Monday, March 16, 2009

that pretty pretty or the rape play

I see a lot of plays, in fact, I try to see as many as I can. And rarely does a play have the effect of pure explosion.  That pretty, pretty is a Carnivale of hairbands, feminist angst, male hormones and pop culture references, all peppered with a healthy dose of Jane Fonda. If it seems strange, that's because it is, strange in ways I find intriguing, but others may well find offensive. 

The play will be controversial for some. It is pulp fiction, meets kill bill, meets g.i. jane, meets striptease.  Basically an examination of every attempt by a male to define female characters, laid bare. Rape comes in many forms and none are left unscathed.

The plot? Hmmm. At first one assumes that this is a play about pro-choice activist sisters, or perhaps lesbian lovers, or perhaps both, who pick out their victims at pro-life rallies lure them back to seedy hotel rooms, murder them, and of course blog about it.

Only to discover, that these characters are figments of the overactive male imagination, slowly being configured into a screenplay by an obnoxious burgeoning screenwriter named Owen, who creates these "bad-ass but feminist but hot characters " loosely based on himself, his best friend, his mom and this girl Agnes who may or may not have dumped him, cheated on him, or beat him up as a child. The plot is far from linear, the real and surreal are never clearly delineated, and the pace is delightfully frantic.

These two stories are interlocked with various discordant scenes, loosely constructed, but cleverly connected through the repetition of dialogue.  Among all the violence, and there is a lot of it,  quieter scenes slow you down for the sake of impact. In one particularly painful dining scene, two dates are cut-down by their boyfriends every time they speak. The women then drop to the floor and roll around in a manic state only to be beckoned back to civility by their boyfriend's commands. The simple words are the least flamboyant of the rape scenes in the play, but among the most powerful.

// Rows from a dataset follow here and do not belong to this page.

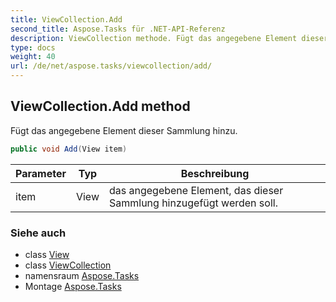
 ```yaml
---
title: ViewCollection.Add
second_title: Aspose.Tasks für .NET-API-Referenz
description: ViewCollection methode. Fügt das angegebene Element dieser Sammlung hinzu.
type: docs
weight: 40
url: /de/net/aspose.tasks/viewcollection/add/
---
```

## ViewCollection.Add method

Fügt das angegebene Element dieser Sammlung hinzu.

```csharp
public void Add(View item)
```

| Parameter | Typ | Beschreibung |
| --- | --- | --- |
| item | View | das angegebene Element, das dieser Sammlung hinzugefügt werden soll. |

### Siehe auch

* class [View](../../view/)
* class [ViewCollection](../)
* namensraum [Aspose.Tasks](../../viewcollection/)
* Montage [Aspose.Tasks](../../../)


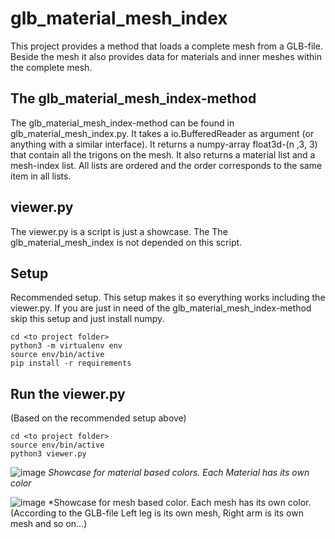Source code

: # glb_material_mesh_index

This project provides a method that loads a complete mesh from a GLB-file. Beside the mesh it also provides data for materials and inner meshes within the complete mesh.

## The glb_material_mesh_index-method
The glb_material_mesh_index-method can be found in glb_material_mesh_index.py. It takes a io.BufferedReader as argument (or anything with a similar interface).
It returns a numpy-array float3d-(n ,3, 3) that contain all the trigons on the mesh. It also returns a material list and a mesh-index list. All lists are ordered and the order corresponds to the same item in all lists.

## viewer.py
The viewer.py is a script is just a showcase. The The glb_material_mesh_index is not depended on this script.

## Setup
Recommended setup. This setup makes it so everything works including the viewer.py. If you are just in need of the glb_material_mesh_index-method skip this setup and just install numpy.
```
cd <to project folder>
python3 -m virtualenv env
source env/bin/active
pip install -r requirements
```

## Run the viewer.py
(Based on the recommended setup above)
```
cd <to project folder>
source env/bin/active
python3 viewer.py
```

![image](https://github.com/emirng/glb_material_mesh_index/assets/135670768/f9b90d06-542a-4078-b97b-9a9c09f97958)
*Showcase for material based colors. Each Material has its own color*

![image](https://github.com/emirng/glb_material_mesh_index/assets/135670768/62a7ed8b-d176-4a40-805c-642e5714bf56)
*Showcase for mesh based color. Each mesh has its own color. (According to the GLB-file Left leg is its own mesh, Right arm is its own mesh and so on...)
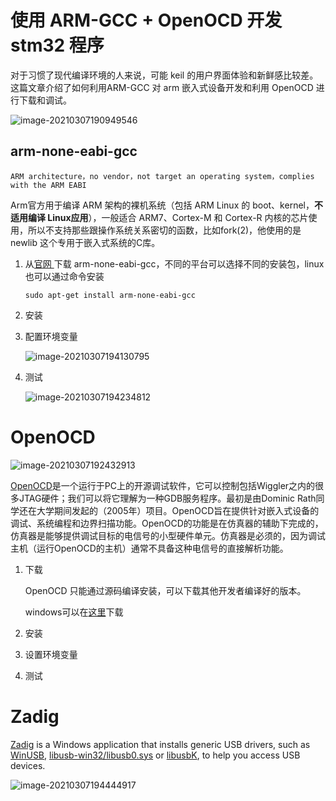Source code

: # 使用 ARM-GCC + OpenOCD 开发 stm32 程序

对于习惯了现代编译环境的人来说，可能 keil 的用户界面体验和新鲜感比较差。这篇文章介绍了如何利用ARM-GCC 对 arm 嵌入式设备开发和利用 OpenOCD 进行下载和调试。

![image-20210307190949546](https://i.loli.net/2021/03/23/kIlmRBz7LYwaPJA.png)

## arm-none-eabi-gcc

```ARM architecture，no vendor，not target an operating system，complies with the ARM EABI```

Arm官方用于编译 ARM 架构的裸机系统（包括 ARM Linux 的 boot、kernel，**不适用编译 Linux应用**），一般适合 ARM7、Cortex-M 和 Cortex-R 内核的芯片使用，所以不支持那些跟操作系统关系密切的函数，比如fork(2)，他使用的是 newlib 这个专用于嵌入式系统的C库。

1. 从[官网	](https://developer.arm.com/tools-and-software/open-source-software/developer-tools/gnu-toolchain/gnu-rm/downloads)下载 arm-none-eabi-gcc，不同的平台可以选择不同的安装包，linux 也可以通过命令安装

   ```shell
   sudo apt-get install arm-none-eabi-gcc
   ```

2. 安装

3. 配置环境变量

   ![image-20210307194130795](https://i.loli.net/2021/03/23/Zq7nfhIXCBy1NMK.png)

4. 测试

   ![image-20210307194234812](https://i.loli.net/2021/03/23/MFYQwroVpCX4WRI.png)

# OpenOCD

![image-20210307192432913](https://i.loli.net/2021/03/23/2PI9xcXbp6t5ogV.png)

[OpenOCD](http://openocd.org/)是一个运行于PC上的开源调试软件，它可以控制包括Wiggler之内的很多JTAG硬件；我们可以将它理解为一种GDB服务程序。最初是由Dominic Rath同学还在大学期间发起的（2005年）项目。OpenOCD旨在提供针对嵌入式设备的调试、系统编程和边界扫描功能。OpenOCD的功能是在仿真器的辅助下完成的，仿真器是能够提供调试目标的电信号的小型硬件单元。仿真器是必须的，因为调试主机（运行OpenOCD的主机）通常不具备这种电信号的直接解析功能。

1. 下载

   OpenOCD 只能通过源码编译安装，可以下载其他开发者编译好的版本。

   windows可以在[这里](https://gnutoolchains.com/arm-eabi/openocd/)下载

2. 安装

3. 设置环境变量

4. 测试

# Zadig

[Zadig](https://zadig.akeo.ie/) is a Windows application that installs generic USB drivers, such as [WinUSB](https://docs.microsoft.com/en-us/windows-hardware/drivers/usbcon/winusb), [libusb-win32/libusb0.sys](https://sourceforge.net/p/libusb-win32/wiki/Home/) or [libusbK](http://libusbk.sourceforge.net/UsbK3/), to help you access USB devices.

![image-20210307194444917](https://i.loli.net/2021/03/23/zH9rb4VUZus53iD.png)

This is my first play by Sheila Callaghan and I'm very excited to see more, her voice is both modern and all-encompassing, even if sometimes seeming a little wacky in doing so. I wrote a little bit ago about a fear among female writers to define things outside their own experience, to place their stories as a part of something bigger. It is an ambition that is often met with criticism, and this play certainly was.  But at least this play has ambition. And dare I say it, balls.

1 comment:

  1. Hey - thanks for the comment! I loved this play too, obviously. And of course men will find it over the top...because they are not women and don't have to witness that kind of imagery from our perspective!